→ **TASK TO COMPLETE**
From the data below, copy out every line in which the word "label" occurs.

→ **EXTRACTED ENTRIES**
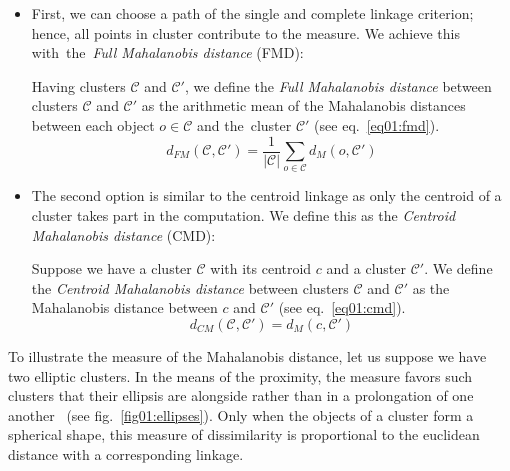 \begin{itemize}

\item
First, we can choose a path of the single and complete linkage criterion; hence, all points in cluster contribute to the measure. We achieve this with~the~\emph{Full Mahalanobis distance} (FMD):

\begin{defn}
	Having clusters $\mathcal{C}$ and $\mathcal{C}'$, we define the \emph{Full Mahalanobis distance} between clusters $\mathcal{C}$ and $\mathcal{C}'$ as the arithmetic mean of the Mahalanobis distances between each object $o \in \mathcal{C}$ and the~cluster $\mathcal{C}'$ (see eq.~\ref{eq01:fmd}).
	\begin{equation}\label{eq01:fmd}
	d_{FM}(\mathcal{C},\mathcal{C}') =\frac{1}{|\mathcal{C}|}\sum_{o\in\mathcal{C}}{d_M(o,\mathcal{C}')}
	\end{equation}
	\label{def01:fmd}
\end{defn}

\item
The second option is similar to the centroid linkage as only the centroid of a cluster takes part in the computation. We define this as the \emph{Centroid Mahalanobis distance} (CMD):

\begin{defn}
	Suppose we have a cluster $\mathcal{C}$ with its centroid $c$ and a cluster $\mathcal{C}'$. We define the \emph{Centroid Mahalanobis distance} between clusters $\mathcal{C}$ and $\mathcal{C}'$ as the Mahalanobis distance between $c$ and $\mathcal{C}'$ (see eq.~\ref{eq01:cmd}).
	\begin{equation}\label{eq01:cmd}
	d_{CM}(\mathcal{C},\mathcal{C}')=d_M(c,\mathcal{C}')
	\end{equation}
	\label{def01:cmd}
\end{defn}

\end{itemize}

To illustrate the measure of the Mahalanobis distance, let us suppose we have two elliptic clusters. In the means of the proximity, the measure favors such clusters that their ellipsis are alongside rather than in a prolongation of one another~\cite{dagnelie1991using} (see fig.~\ref{fig01:ellipses}). Only when the objects of a cluster form a spherical shape, this measure of dissimilarity is proportional to the euclidean distance with a corresponding linkage.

→ **RESULT BELOW**
	\begin{equation}\label{eq01:fmd}
	\label{def01:fmd}
	\begin{equation}\label{eq01:cmd}
	\label{def01:cmd}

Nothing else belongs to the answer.